Robert Tanitch reviews Summer and Smoke at Almeida Theatre, London N1
Tennessee Williams’ elegiac and heartbreaking play, a story of loneliness and unrequited love, is, in the light of his later work, unexpectedly gentle and delicate.
Summer and Smoke was critically acclaimed in New York at its premiere in 1952 and Geraldine Page had a big success on stage and screen in the leading role.
It has been rarely revived in London. Rebecca Frecknall’s clever production is only its third London production
The stage is stripped bare except for chairs. The back wall is dramatically lit. There are nine fully open upright pianos up against the wall. The actors, when they are not in the scene, sit with their backs to the audience at the pianos and often pretend to play.
The script is cinematic.

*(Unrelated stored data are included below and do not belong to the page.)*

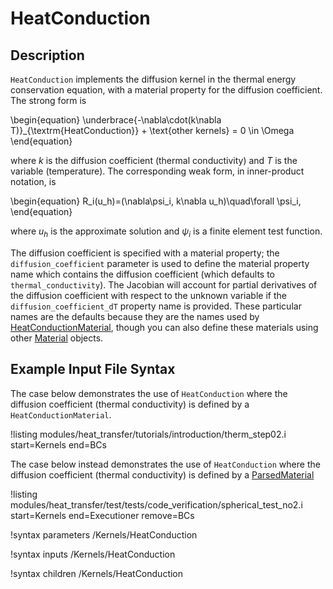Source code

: # HeatConduction

## Description

`HeatConduction` implements the diffusion kernel in the thermal energy conservation equation, with a material property for the
diffusion coefficient. The strong form is

\begin{equation}
\underbrace{-\nabla\cdot(k\nabla T)}_{\textrm{HeatConduction}} + \text{other kernels} = 0 \in \Omega
\end{equation}

where $k$ is the diffusion coefficient (thermal conductivity) and $T$ is
the variable (temperature). The corresponding weak form,
in inner-product notation, is

\begin{equation}
R_i(u_h)=(\nabla\psi_i, k\nabla u_h)\quad\forall \psi_i,
\end{equation}

where $u_h$ is the approximate solution and $\psi_i$ is a finite element test function.

The diffusion coefficient is specified with a material property; the
`diffusion_coefficient` parameter is used to define the material property name
which contains the diffusion coefficient (which defaults to `thermal_conductivity`).
The Jacobian will account for partial derivatives of the diffusion coefficient
with respect to the unknown variable if the `diffusion_coefficient_dT` property
name is provided. These particular names are the defaults because they
are the names used by [HeatConductionMaterial](HeatConductionMaterial.md),
though you can also define these materials using other [Material](Materials/index.md) objects.

## Example Input File Syntax

The case below demonstrates the use of `HeatConduction` where the diffusion
coefficient (thermal conductivity) is defined by a `HeatConductionMaterial`.

!listing modules/heat_transfer/tutorials/introduction/therm_step02.i
  start=Kernels
  end=BCs

The case below instead demonstrates the use of `HeatConduction` where the
diffusion coefficient (thermal conductivity) is defined by a [ParsedMaterial](ParsedMaterial.md)

!listing modules/heat_transfer/test/tests/code_verification/spherical_test_no2.i
  start=Kernels
  end=Executioner
  remove=BCs

!syntax parameters /Kernels/HeatConduction

!syntax inputs /Kernels/HeatConduction

!syntax children /Kernels/HeatConduction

The scene changes are seamless. The action is set in the Mississippi Delta in 1912; but there is no Southern atmosphere and no Southern heat in this production.

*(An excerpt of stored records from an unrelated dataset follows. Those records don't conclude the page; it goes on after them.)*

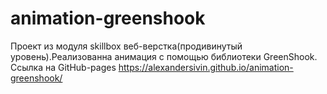 # animation-greenshook
Проект из модуля skillbox веб-верстка(продивинутый уровень).Реализованна анимация с помощью библиотеки GreenShook.
Ссылка на GitHub-pages https://alexandersivin.github.io/animation-greenshook/

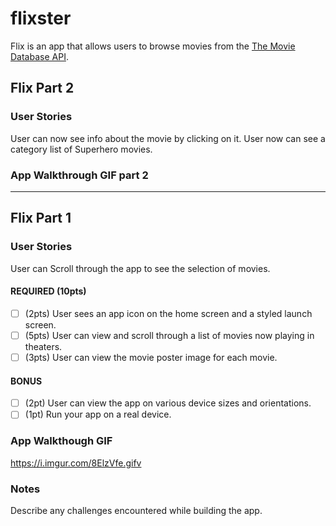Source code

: # flixster
Flix is an app that allows users to browse movies from the [The Movie Database API](http://docs.themoviedb.apiary.io/#).

## Flix Part 2

### User Stories

User can now see info about the movie by clicking on it. User now can see a category list of Superhero movies.

### App Walkthrough GIF part 2




---

## Flix Part 1

### User Stories

User can Scroll through the app to see the selection of movies.

#### REQUIRED (10pts)
- [ ] (2pts) User sees an app icon on the home screen and a styled launch screen.
- [ ] (5pts) User can view and scroll through a list of movies now playing in theaters.
- [ ] (3pts) User can view the movie poster image for each movie.

#### BONUS
- [ ] (2pt) User can view the app on various device sizes and orientations.
- [ ] (1pt) Run your app on a real device.

### App Walkthough GIF

https://i.imgur.com/8ElzVfe.gifv

### Notes
Describe any challenges encountered while building the app.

There is no realistic set, either. There is no Angel statue symbolising Eternity. Time, too, is ignored.
Miss Alma, a minister’s daughter, has loved the boy next door, John Buchanan, since they were children. John has grown up to be a handsome, manly wastrel.
Alma is a product of 19th century Puritanism and bound by the codes of Behaviour expected of a refined young lady. She has grown up to be sexually repressed and prematurely spinsterish. She resents having had to run her father’s household from an early age and she resents having had no youth.

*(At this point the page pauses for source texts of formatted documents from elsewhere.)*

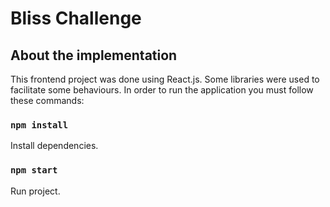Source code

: # Bliss Challenge

## About the implementation

This frontend project was done using React.js. Some libraries were used to facilitate some behaviours. In order to run the application you must follow these commands:

### `npm install`

Install dependencies.

### `npm start`

Run project.
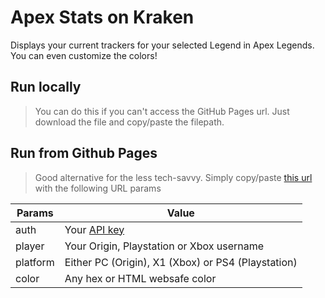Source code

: # Apex Stats on Kraken

Displays your current trackers for your selected Legend in Apex Legends. You can even customize the colors!

## Run locally
> You can do this if you can't access the GitHub Pages url.
Just download the file and copy/paste the filepath.

## Run from Github Pages
> Good alternative for the less tech-savvy. Simply copy/paste [this url](https://robbie0525.github.io?auth=___&player=___&platform=___&color=___) with the following URL params

| Params                             | Value                                              |
| ---------------------------------- | -------------------------------------------------- |
| auth                               | Your [API key](https://portal.apexlegendsapi.com)  |
| player                             | Your Origin, Playstation or Xbox username          |
| platform                           | Either PC (Origin), X1 (Xbox) or PS4 (Playstation) |
| color                              | Any hex or HTML websafe color                      |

Alma has artistic and intellectual interests. John is into drinking, gambling and whoring.
Tennessee Williams’ poetic allegorical drama thus represents a conflict between Body and Soul.
Alma (the Spanish for soul) lives in the hope that she and John might marry one day; however, by the time she makes a big effort to be the sort of girl he fancies, he, ironically, has come round to her way of thinking and is a totally reformed character.
Williams thought Alma was the best female portrait he had drawn. She comes across as a portrait of the young Blanche DuBois – the heroine of A Streetcar Named Desire – before she had turned to prostitution and become dependent on the kindness of strangers.
Summer and Smoke is a milestone in the careers of Patsy Ferran and Matthew Needham, who are both terrific. Ferran plays up the fraught nerves, the Freudian hysteria, the fear of the animal in herself and others; and she is technically and emotionally riveting
Williams wasn’t happy with his characterisation of John, whom he thought a cardboard figure; but there is nothing cardboard about Needham’s engaging performance; and especially so when he, in his role as doctor, opens Alma’s blouse to listen to her heart. The erotic tension is palpable.